Кроме того, неправда, что рабочие не были вовлечены. Если мы посмотрим на ситуацию августа-сентября, на выступления рабочих, на то, что происходило на заводах во время визитов Лукашенко, то мы увидим, что, да, наверное, это было не большинство работников заводов, но очень большая часть. То, что не получились забастовки, говорит скорее о слабости подхода к организации забастовок. Если лидеры революции делали ставку именно на забастовки, то их нужно было иначе готовить. Потому что забастовка – достаточно сложное дело, которое предполагает большое количество организационной работы.
— Хлопотное дельце…
— Да. Хлопотное дельце. На чистой динамике начальной протестной энергетики этого нельзя было сделать, силами тех довольно малочисленных групп, которые только появились. Естественно, наиболее активные в этом отношении рабочие попали под репрессии и были выброшены с предприятий, и только к октябрю стали складываться уже вторично стачечные комитеты и профсоюзные группы. И они по-прежнему растут, возникают новые ячейки на разных предприятиях.

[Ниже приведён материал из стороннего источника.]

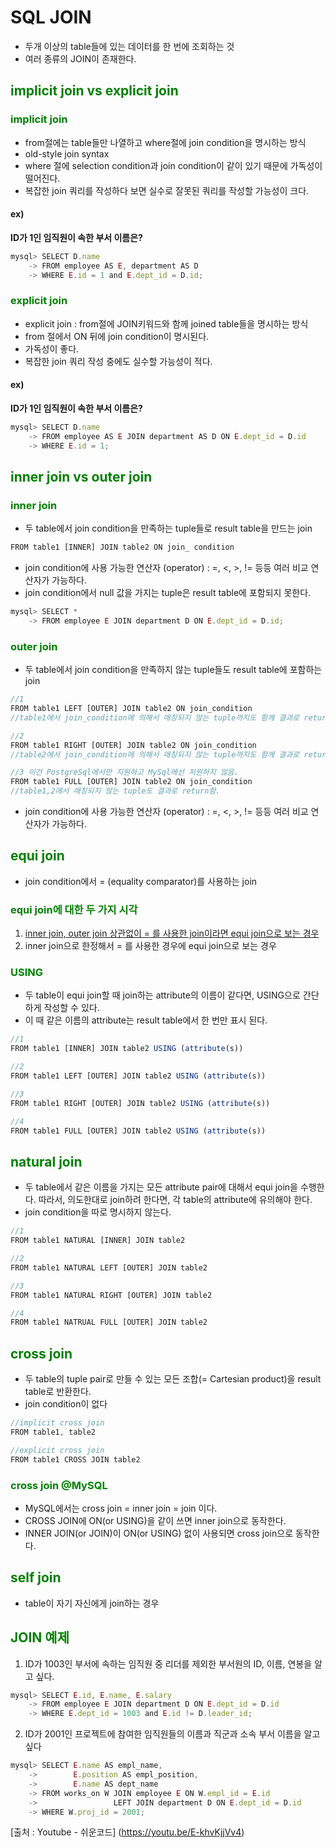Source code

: # SQL JOIN
- 두개 이상의 table들에 있는 데이터를 한 번에 조회하는 것
- 여러 종류의 JOIN이 존재한다.

## <span style="color: green">implicit join vs explicit join</span>
### <span style="color: green">implicit join</span>
- from절에는 table들만 나열하고 where절에 join condition을 명시하는 방식
- old-style join syntax
- where 절에 selection condition과 join condition이 같이 있기 때문에 가독성이 떨어진다.
- 복잡한 join 쿼리를 작성하다 보면 실수로 잘못된 쿼리를 작성할 가능성이 크다.

#### ex)
<b>ID가 1인 임직원이 속한 부서 이름은?</b>
```javascript
mysql> SELECT D.name
    -> FROM employee AS E, department AS D
    -> WHERE E.id = 1 and E.dept_id = D.id;
```

### <span style="color: green">explicit join</span>
- explicit join : from절에 JOIN키워드와 함께 joined table들을 명시하는 방식
- from 절에서 ON 뒤에 join condition이 명시된다.
- 가독성이 좋다.
- 복잡한 join 쿼리 작성 중에도 실수할 가능성이 적다.

#### ex)
<b>ID가 1인 임직원이 속한 부서 이름은?</b>
```javascript
mysql> SELECT D.name
    -> FROM employee AS E JOIN department AS D ON E.dept_id = D.id
    -> WHERE E.id = 1;
```

## <span style="color: green">inner join vs outer join</span>
### <span style="color: green">inner join</span>
- 두 table에서 join condition을 만족하는 tuple들로 result table을 만드는 join

```javascript
FROM table1 [INNER] JOIN table2 ON join_ condition
```

- join condition에 사용 가능한 연산자 (operator) : =, <, >, != 등등 여러 비교 연산자가 가능하다.
- join condition에서 null 값을 가지는 tuple은 result table에 포함되지 못한다.

```javascript
mysql> SELECT *
    -> FROM employee E JOIN department D ON E.dept_id = D.id;
```

### <span style="color: green">outer join</span>
- 두 table에서 join condition을 만족하지 않는 tuple들도 result table에 포함하는 join

```javascript
//1
FROM table1 LEFT [OUTER] JOIN table2 ON join_condition
//table1에서 join_condition에 의해서 매칭되지 않는 tuple까지도 함께 결과로 return함.

//2
FROM table1 RIGHT [OUTER] JOIN table2 ON join_condition
//table2에서 join_condition에 의해서 매칭되지 않는 tuple까지도 함께 결과로 return함.

//3 이건 PostgreSql에서만 지원하고 MySql에선 지원하지 않음.
FROM table1 FULL [OUTER] JOIN table2 ON join_condition
//table1,2에서 매칭되지 않는 tuple도 결과로 return함.
```

- join condition에 사용 가능한 연산자 (operator) : =, <, >, != 등등 여러 비교 연산자가 가능하다. 

## <span style="color: green">equi join </span>
- join condition에서 = (equality comparator)를 사용하는 join

### <span style="color: green">equi join에 대한 두 가지 시각</span>
1. <u>inner join, outer join 상관없이 = 를 사용한 join이라면 equi join으로 보는 경우</u>
2. inner join으로 한정해서 = 를 사용한 경우에 equi join으로 보는 경우

### <span style="color: green">USING</span>
- 두 table이 equi join할 때 join하는 attribute의 이름이 같다면, USING으로 간단하게 작성할 수 있다.
- 이 때 같은 이름의 attribute는 result table에서 한 번만 표시 된다.

```javascript
//1
FROM table1 [INNER] JOIN table2 USING (attribute(s))

//2
FROM table1 LEFT [OUTER] JOIN table2 USING (attribute(s))

//3
FROM table1 RIGHT [OUTER] JOIN table2 USING (attribute(s))

//4
FROM table1 FULL [OUTER] JOIN table2 USING (attribute(s))
```

## <span style="color: green">natural join </span>
- 두 table에서 같은 이름을 가지는 모든 attribute pair에 대해서 equi join을 수행한다. 따라서, 의도한대로 join하려 한다면, 각 table의 attribute에 유의해야 한다.
- join condition을 따로 명시하지 않는다.

```javascript
//1
FROM table1 NATURAL [INNER] JOIN table2

//2
FROM table1 NATURAL LEFT [OUTER] JOIN table2

//3
FROM table1 NATURAL RIGHT [OUTER] JOIN table2

//4
FROM table1 NATRUAL FULL [OUTER] JOIN table2
```

## <span style="color: green">cross join </span>
- 두 table의 tuple pair로 만들 수 있는 모든 조합(= Cartesian product)을 result table로 반환한다.
- join condition이 없다

```javascript
//implicit cross join
FROM table1, table2

//explicit cross join
FROM table1 CROSS JOIN table2
```

### <span style="color: green">cross join @MySQL </span>
- MySQL에서는 cross join = inner join = join 이다.
- CROSS JOIN에 ON(or USING)을 같이 쓰면 inner join으로 동작한다.
- INNER JOIN(or JOIN)이 ON(or USING) 없이 사용되면 cross join으로 동작한다.

## <span style="color: green">self join </span>
- table이 자기 자신에게 join하는 경우

## <span style="color: green">JOIN 예제</span>
1. ID가 1003인 부서에 속하는 임직원 중 리더를 제외한 부서원의 ID, 이름, 연봉을 알고 싶다.

```javascript
mysql> SELECT E.id, E.name, E.salary
    -> FROM employee E JOIN department D ON E.dept_id = D.id
    -> WHERE E.dept_id = 1003 and E.id != D.leader_id;
```

2. ID가 2001인 프로젝트에 참여한 임직원들의 이름과 직군과 소속 부서 이름을 알고 싶다

```javascript
mysql> SELECT E.name AS empl_name,
    ->        E.position AS empl_position,
    ->        E.name AS dept_name
    -> FROM works_on W JOIN employee E ON W.empl_id = E.id
    ->                 LEFT JOIN department D ON E.dept_id = D.id
    -> WHERE W.proj_id = 2001;
```

[출처 : Youtube - 쉬운코드] (https://youtu.be/E-khvKjjVv4)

— А что наступает с точки зрения политологии после контрреволюции?
— Это зависит от того, куда будут направлены коллективные действия. Какая будет новая цель. Потому что пока режиму удалось стабилизировать ситуацию. Они удержали власть. Поэтому нужно смотреть на новую политическую ситуацию, которая позволит нам вернуться к массовому коллективному политическому действию. Для этого нужно обозначение перспективы и тактов развития. Для всех. Какие-то стратегические действия и установки должны быть озвучены на политическом уровне, чтобы все понимали, что делать. Это бы позволило преодолеть некоторую степень политической депрессии и растерянности. Потому что пока многие локальные группы не понимают, что дальше и к чему готовиться. Скажем, придёт весна, и что? Опять выходить? А зачем? Протестовать каждый день? Можно организовать шествия, протесты и так далее, но как это приводит нас к победе? Поэтому нужна какая-то дорожная карта, которая покажет, куда мы идём, в чем состоит замысел, и на каком мы находимся этапе.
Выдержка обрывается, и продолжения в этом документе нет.